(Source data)
·····

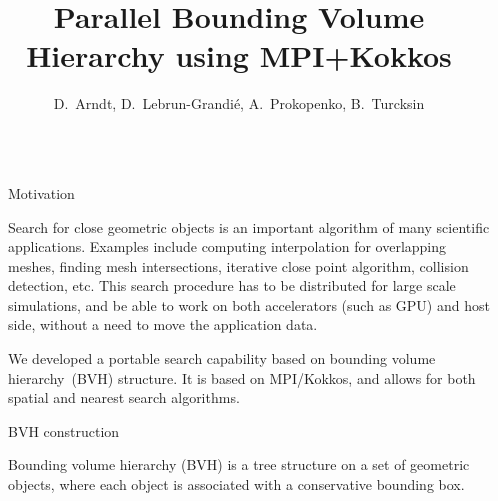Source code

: \documentclass[final,hyperref={pdfpagelabels=false}]{beamer}
\title{\huge Parallel Bounding Volume Hierarchy using MPI+Kokkos}
\author{D.~Arndt, D.~Lebrun-Grandi{\'e}, A.~Prokopenko, B.~Turcksin}
\institute{Oak Ridge National Laboratory}
\begin{document}

\begin{frame}[t,fragile]

\begin{columns}[t]

\begin{column}{.02\textwidth}\end{column}

\begin{column}{.450\textwidth}

\begin{block}{\centering Motivation}

  Search for close geometric objects is an important algorithm of many
  scientific applications.
  Examples include computing interpolation for overlapping meshes, finding
  mesh intersections, iterative close point algorithm, collision detection, etc.
  This search procedure has to be distributed for large scale simulations, and
  be able to work on both accelerators (such as GPU) and host side, without a
  need to move the application data.

  We developed a portable search capability based on bounding volume
  hierarchy~(BVH) structure. It is based on MPI/Kokkos, and allows for both
  spatial and nearest search algorithms.
\end{block}

\begin{block}{\centering BVH construction}

  Bounding volume hierarchy (BVH) is a tree structure on a set of geometric
  objects, where each object is associated with a conservative bounding box.


\end{block}
\end{column}
\end{columns}
\end{frame}
\end{document}
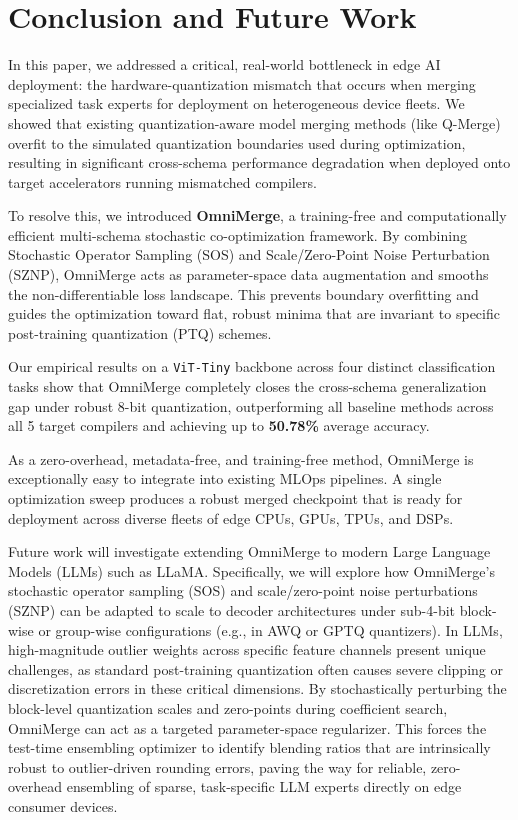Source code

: \section{Conclusion and Future Work}
\label{sec:conclusion}

In this paper, we addressed a critical, real-world bottleneck in edge AI deployment: the hardware-quantization mismatch that occurs when merging specialized task experts for deployment on heterogeneous device fleets. We showed that existing quantization-aware model merging methods (like Q-Merge) overfit to the simulated quantization boundaries used during optimization, resulting in significant cross-schema performance degradation when deployed onto target accelerators running mismatched compilers.

To resolve this, we introduced \textbf{OmniMerge}, a training-free and computationally efficient multi-schema stochastic co-optimization framework. By combining Stochastic Operator Sampling (SOS) and Scale/Zero-Point Noise Perturbation (SZNP), OmniMerge acts as parameter-space data augmentation and smooths the non-differentiable loss landscape. This prevents boundary overfitting and guides the optimization toward flat, robust minima that are invariant to specific post-training quantization (PTQ) schemes.

Our empirical results on a \texttt{ViT-Tiny} backbone across four distinct classification tasks show that OmniMerge completely closes the cross-schema generalization gap under robust 8-bit quantization, outperforming all baseline methods across all 5 target compilers and achieving up to \textbf{50.78\%} average accuracy. 

As a zero-overhead, metadata-free, and training-free method, OmniMerge is exceptionally easy to integrate into existing MLOps pipelines. A single optimization sweep produces a robust merged checkpoint that is ready for deployment across diverse fleets of edge CPUs, GPUs, TPUs, and DSPs.

Future work will investigate extending OmniMerge to modern Large Language Models (LLMs) such as LLaMA. Specifically, we will explore how OmniMerge's stochastic operator sampling (SOS) and scale/zero-point noise perturbations (SZNP) can be adapted to scale to decoder architectures under sub-4-bit block-wise or group-wise configurations (e.g., in AWQ or GPTQ quantizers). In LLMs, high-magnitude outlier weights across specific feature channels present unique challenges, as standard post-training quantization often causes severe clipping or discretization errors in these critical dimensions. By stochastically perturbing the block-level quantization scales and zero-points during coefficient search, OmniMerge can act as a targeted parameter-space regularizer. This forces the test-time ensembling optimizer to identify blending ratios that are intrinsically robust to outlier-driven rounding errors, paving the way for reliable, zero-overhead ensembling of sparse, task-specific LLM experts directly on edge consumer devices.
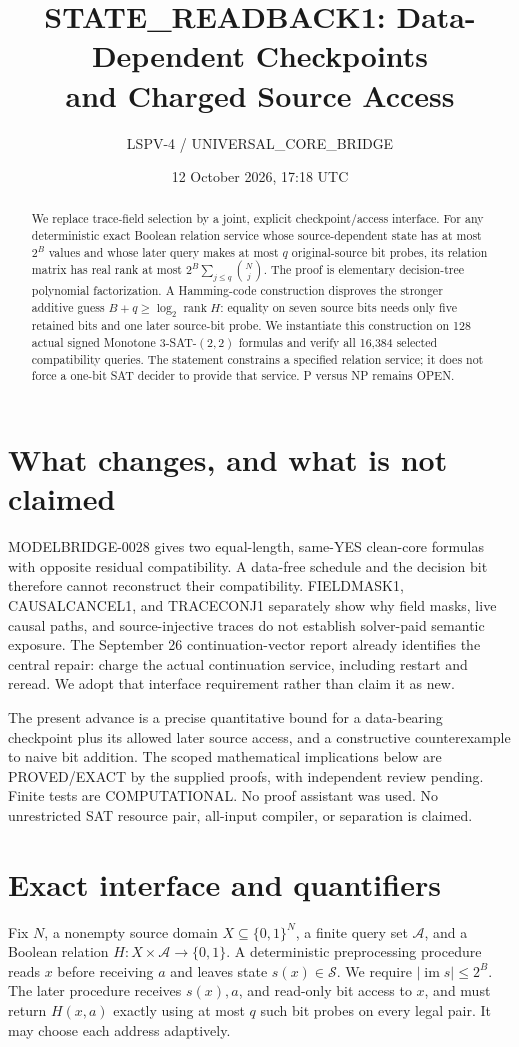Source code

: \documentclass[11pt]{article}
\title{STATE\_READBACK1: Data-Dependent Checkpoints\\and Charged Source Access}
\author{LSPV-4 / UNIVERSAL\_CORE\_BRIDGE}
\date{12 October 2026, 17:18 UTC}
\newcommand{\rank}{\operatorname{rank}}
\begin{document}
\maketitle
\begin{abstract}
We replace trace-field selection by a joint, explicit checkpoint/access
interface. For any deterministic exact Boolean relation service whose
source-dependent state has at most $2^B$ values and whose later query makes
at most $q$ original-source bit probes, its relation matrix has real rank at
most $2^B\sum_{j\le q}\binom Nj$. The proof is elementary decision-tree
polynomial factorization. A Hamming-code construction disproves the
stronger additive guess $B+q\ge\log_2\rank H$: equality on seven source
bits needs only five retained bits and one later source-bit probe.
We instantiate this construction on 128 actual signed Monotone
3-SAT-$(2,2)$ formulas and verify all 16,384 selected compatibility queries.
The statement constrains a specified relation service; it does not force a
one-bit SAT decider to provide that service. P versus NP remains OPEN.
\end{abstract}

\section{What changes, and what is not claimed}
MODELBRIDGE-0028 gives two equal-length, same-YES clean-core formulas with
opposite residual compatibility. A data-free schedule and the decision bit
therefore cannot reconstruct their compatibility. FIELDMASK1, CAUSALCANCEL1,
and TRACECONJ1 separately show why field masks, live causal paths, and
source-injective traces do not establish solver-paid semantic exposure.
The September 26 continuation-vector report already identifies the central
repair: charge the actual continuation service, including restart and reread.
We adopt that interface requirement rather than claim it as new.

The present advance is a precise quantitative bound for a data-bearing
checkpoint plus its allowed later source access, and a constructive
counterexample to naive bit addition. The scoped mathematical implications
below are PROVED/EXACT by the supplied proofs, with independent review
pending. Finite tests are COMPUTATIONAL. No proof assistant was used. No
unrestricted SAT resource pair, all-input compiler, or separation is claimed.

\section{Exact interface and quantifiers}
Fix $N$, a nonempty source domain $X\subseteq\{0,1\}^N$, a finite query set
$\mathcal A$, and a Boolean relation $H:X\times\mathcal A\to\{0,1\}$.
A deterministic preprocessing procedure reads $x$ before receiving $a$ and
leaves state $s(x)\in\mathcal S$. We require $|\operatorname{im}s|\le2^B$.
The later procedure receives $s(x),a$, and read-only bit access to $x$, and
must return $H(x,a)$ exactly using at most $q$ such bit probes on every legal
pair. It may choose each address adaptively.
\end{document}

·····

Beginning at the line that holds "unrestricted SAT resource", copy every line through the end of the entries exactly as given, and only those lines.

▸ Exercise output
unrestricted SAT resource pair, all-input compiler, or separation is claimed.

\section{Exact interface and quantifiers}
Fix $N$, a nonempty source domain $X\subseteq\{0,1\}^N$, a finite query set
$\mathcal A$, and a Boolean relation $H:X\times\mathcal A\to\{0,1\}$.
A deterministic preprocessing procedure reads $x$ before receiving $a$ and
leaves state $s(x)\in\mathcal S$. We require $|\operatorname{im}s|\le2^B$.
The later procedure receives $s(x),a$, and read-only bit access to $x$, and
must return $H(x,a)$ exactly using at most $q$ such bit probes on every legal
pair. It may choose each address adaptively.
\end{document}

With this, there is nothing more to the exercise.